(Saved data entries)
*** Block opens ***
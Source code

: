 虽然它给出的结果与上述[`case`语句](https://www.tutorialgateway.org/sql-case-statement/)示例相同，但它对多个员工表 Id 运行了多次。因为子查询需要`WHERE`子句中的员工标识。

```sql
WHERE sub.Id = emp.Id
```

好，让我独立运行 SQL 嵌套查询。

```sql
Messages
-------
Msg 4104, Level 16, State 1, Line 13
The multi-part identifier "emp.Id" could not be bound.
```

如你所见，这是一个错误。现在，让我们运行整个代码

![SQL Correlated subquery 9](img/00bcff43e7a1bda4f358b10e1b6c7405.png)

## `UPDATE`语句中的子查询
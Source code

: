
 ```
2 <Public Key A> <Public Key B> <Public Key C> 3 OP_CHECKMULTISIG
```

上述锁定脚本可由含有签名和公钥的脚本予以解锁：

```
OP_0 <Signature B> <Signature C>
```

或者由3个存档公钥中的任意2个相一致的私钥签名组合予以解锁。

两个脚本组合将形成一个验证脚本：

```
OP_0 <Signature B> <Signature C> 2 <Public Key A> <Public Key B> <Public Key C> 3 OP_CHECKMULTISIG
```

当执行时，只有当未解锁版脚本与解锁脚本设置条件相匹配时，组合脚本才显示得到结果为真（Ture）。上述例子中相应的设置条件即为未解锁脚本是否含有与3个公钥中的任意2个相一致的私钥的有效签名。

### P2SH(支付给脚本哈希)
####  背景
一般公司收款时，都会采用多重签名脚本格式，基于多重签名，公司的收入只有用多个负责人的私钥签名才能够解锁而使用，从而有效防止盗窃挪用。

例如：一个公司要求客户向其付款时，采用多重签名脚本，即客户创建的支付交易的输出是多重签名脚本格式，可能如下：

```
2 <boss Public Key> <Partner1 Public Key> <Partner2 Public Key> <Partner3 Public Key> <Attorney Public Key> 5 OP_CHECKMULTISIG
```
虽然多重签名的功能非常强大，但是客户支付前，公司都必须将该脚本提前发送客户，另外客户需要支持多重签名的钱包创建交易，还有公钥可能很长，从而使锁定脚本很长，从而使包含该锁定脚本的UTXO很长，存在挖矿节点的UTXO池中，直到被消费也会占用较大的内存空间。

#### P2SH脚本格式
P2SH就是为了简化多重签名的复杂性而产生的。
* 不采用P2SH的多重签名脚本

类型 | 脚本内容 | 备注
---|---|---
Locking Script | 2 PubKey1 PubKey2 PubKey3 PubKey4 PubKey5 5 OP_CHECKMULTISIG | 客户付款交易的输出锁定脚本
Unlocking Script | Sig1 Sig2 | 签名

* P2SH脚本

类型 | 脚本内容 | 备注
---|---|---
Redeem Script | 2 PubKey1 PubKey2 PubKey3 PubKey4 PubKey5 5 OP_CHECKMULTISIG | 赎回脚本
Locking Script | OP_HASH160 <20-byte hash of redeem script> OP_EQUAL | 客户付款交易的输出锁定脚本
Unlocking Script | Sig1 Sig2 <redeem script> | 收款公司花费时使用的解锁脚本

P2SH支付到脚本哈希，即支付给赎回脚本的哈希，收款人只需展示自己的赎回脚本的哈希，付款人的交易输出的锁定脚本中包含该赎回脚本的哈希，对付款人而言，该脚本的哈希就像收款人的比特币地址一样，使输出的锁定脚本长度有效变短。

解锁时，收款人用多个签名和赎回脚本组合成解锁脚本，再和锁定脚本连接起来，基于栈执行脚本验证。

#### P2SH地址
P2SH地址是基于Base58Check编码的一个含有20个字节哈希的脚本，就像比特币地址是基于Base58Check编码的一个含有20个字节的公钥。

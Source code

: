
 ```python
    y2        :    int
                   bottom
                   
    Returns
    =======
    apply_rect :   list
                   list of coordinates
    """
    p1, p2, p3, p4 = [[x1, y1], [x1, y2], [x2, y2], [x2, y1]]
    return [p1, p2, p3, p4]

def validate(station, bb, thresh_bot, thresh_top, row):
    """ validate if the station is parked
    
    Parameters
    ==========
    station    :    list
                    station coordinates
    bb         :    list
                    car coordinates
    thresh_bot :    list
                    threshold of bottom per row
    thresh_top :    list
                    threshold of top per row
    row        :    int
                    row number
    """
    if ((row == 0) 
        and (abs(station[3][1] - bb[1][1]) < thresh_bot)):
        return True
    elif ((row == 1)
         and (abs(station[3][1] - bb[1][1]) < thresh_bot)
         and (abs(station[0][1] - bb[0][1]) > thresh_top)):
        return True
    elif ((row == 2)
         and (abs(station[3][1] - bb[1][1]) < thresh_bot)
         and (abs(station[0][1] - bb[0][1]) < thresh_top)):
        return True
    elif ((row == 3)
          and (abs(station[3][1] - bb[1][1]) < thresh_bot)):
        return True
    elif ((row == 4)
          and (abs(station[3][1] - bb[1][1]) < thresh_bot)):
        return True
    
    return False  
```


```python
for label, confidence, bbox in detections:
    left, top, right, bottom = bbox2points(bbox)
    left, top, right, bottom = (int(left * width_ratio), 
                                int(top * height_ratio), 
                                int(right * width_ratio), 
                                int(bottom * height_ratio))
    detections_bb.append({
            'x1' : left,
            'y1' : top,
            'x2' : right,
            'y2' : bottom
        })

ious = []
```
*** Block closes ***
Exercise requirements: Could you write out all of the entries precisely as they stand?

Result of this exercise:
Source code

: 虽然它给出的结果与上述[`case`语句](https://www.tutorialgateway.org/sql-case-statement/)示例相同，但它对多个员工表 Id 运行了多次。因为子查询需要`WHERE`子句中的员工标识。

```sql
WHERE sub.Id = emp.Id
```

好，让我独立运行 SQL 嵌套查询。

```sql
Messages
-------
Msg 4104, Level 16, State 1, Line 13
The multi-part identifier "emp.Id" could not be bound.
```

如你所见，这是一个错误。现在，让我们运行整个代码

![SQL Correlated subquery 9](img/00bcff43e7a1bda4f358b10e1b6c7405.png)

## `UPDATE`语句中的子查询
Source code

:
 ```
2 <Public Key A> <Public Key B> <Public Key C> 3 OP_CHECKMULTISIG
```

上述锁定脚本可由含有签名和公钥的脚本予以解锁：

```
OP_0 <Signature B> <Signature C>
```

或者由3个存档公钥中的任意2个相一致的私钥签名组合予以解锁。

两个脚本组合将形成一个验证脚本：

```
OP_0 <Signature B> <Signature C> 2 <Public Key A> <Public Key B> <Public Key C> 3 OP_CHECKMULTISIG
```

当执行时，只有当未解锁版脚本与解锁脚本设置条件相匹配时，组合脚本才显示得到结果为真（Ture）。上述例子中相应的设置条件即为未解锁脚本是否含有与3个公钥中的任意2个相一致的私钥的有效签名。

### P2SH(支付给脚本哈希)
####  背景
一般公司收款时，都会采用多重签名脚本格式，基于多重签名，公司的收入只有用多个负责人的私钥签名才能够解锁而使用，从而有效防止盗窃挪用。

例如：一个公司要求客户向其付款时，采用多重签名脚本，即客户创建的支付交易的输出是多重签名脚本格式，可能如下：

```
2 <boss Public Key> <Partner1 Public Key> <Partner2 Public Key> <Partner3 Public Key> <Attorney Public Key> 5 OP_CHECKMULTISIG
```
虽然多重签名的功能非常强大，但是客户支付前，公司都必须将该脚本提前发送客户，另外客户需要支持多重签名的钱包创建交易，还有公钥可能很长，从而使锁定脚本很长，从而使包含该锁定脚本的UTXO很长，存在挖矿节点的UTXO池中，直到被消费也会占用较大的内存空间。

#### P2SH脚本格式
P2SH就是为了简化多重签名的复杂性而产生的。
* 不采用P2SH的多重签名脚本

类型 | 脚本内容 | 备注
---|---|---
Locking Script | 2 PubKey1 PubKey2 PubKey3 PubKey4 PubKey5 5 OP_CHECKMULTISIG | 客户付款交易的输出锁定脚本
Unlocking Script | Sig1 Sig2 | 签名

* P2SH脚本

类型 | 脚本内容 | 备注
---|---|---
Redeem Script | 2 PubKey1 PubKey2 PubKey3 PubKey4 PubKey5 5 OP_CHECKMULTISIG | 赎回脚本
Locking Script | OP_HASH160 <20-byte hash of redeem script> OP_EQUAL | 客户付款交易的输出锁定脚本
Unlocking Script | Sig1 Sig2 <redeem script> | 收款公司花费时使用的解锁脚本

P2SH支付到脚本哈希，即支付给赎回脚本的哈希，收款人只需展示自己的赎回脚本的哈希，付款人的交易输出的锁定脚本中包含该赎回脚本的哈希，对付款人而言，该脚本的哈希就像收款人的比特币地址一样，使输出的锁定脚本长度有效变短。

解锁时，收款人用多个签名和赎回脚本组合成解锁脚本，再和锁定脚本连接起来，基于栈执行脚本验证。

#### P2SH地址
P2SH地址是基于Base58Check编码的一个含有20个字节哈希的脚本，就像比特币地址是基于Base58Check编码的一个含有20个字节的公钥。

Source code

:
 ```python
    y2        :    int
                   bottom
                   
    Returns
    =======
    apply_rect :   list
                   list of coordinates
    """
    p1, p2, p3, p4 = [[x1, y1], [x1, y2], [x2, y2], [x2, y1]]
    return [p1, p2, p3, p4]

def validate(station, bb, thresh_bot, thresh_top, row):
    """ validate if the station is parked
    
    Parameters
    ==========
    station    :    list
                    station coordinates
    bb         :    list
                    car coordinates
    thresh_bot :    list
                    threshold of bottom per row
    thresh_top :    list
                    threshold of top per row
    row        :    int
                    row number
    """
    if ((row == 0) 
        and (abs(station[3][1] - bb[1][1]) < thresh_bot)):
        return True
    elif ((row == 1)
         and (abs(station[3][1] - bb[1][1]) < thresh_bot)
         and (abs(station[0][1] - bb[0][1]) > thresh_top)):
        return True
    elif ((row == 2)
         and (abs(station[3][1] - bb[1][1]) < thresh_bot)
         and (abs(station[0][1] - bb[0][1]) < thresh_top)):
        return True
    elif ((row == 3)
          and (abs(station[3][1] - bb[1][1]) < thresh_bot)):
        return True
    elif ((row == 4)
          and (abs(station[3][1] - bb[1][1]) < thresh_bot)):
        return True
    
    return False  
```


```python
for label, confidence, bbox in detections:
    left, top, right, bottom = bbox2points(bbox)
    left, top, right, bottom = (int(left * width_ratio), 
                                int(top * height_ratio), 
                                int(right * width_ratio), 
                                int(bottom * height_ratio))
    detections_bb.append({
            'x1' : left,
            'y1' : top,
            'x2' : right,
            'y2' : bottom
        })

ious = []
```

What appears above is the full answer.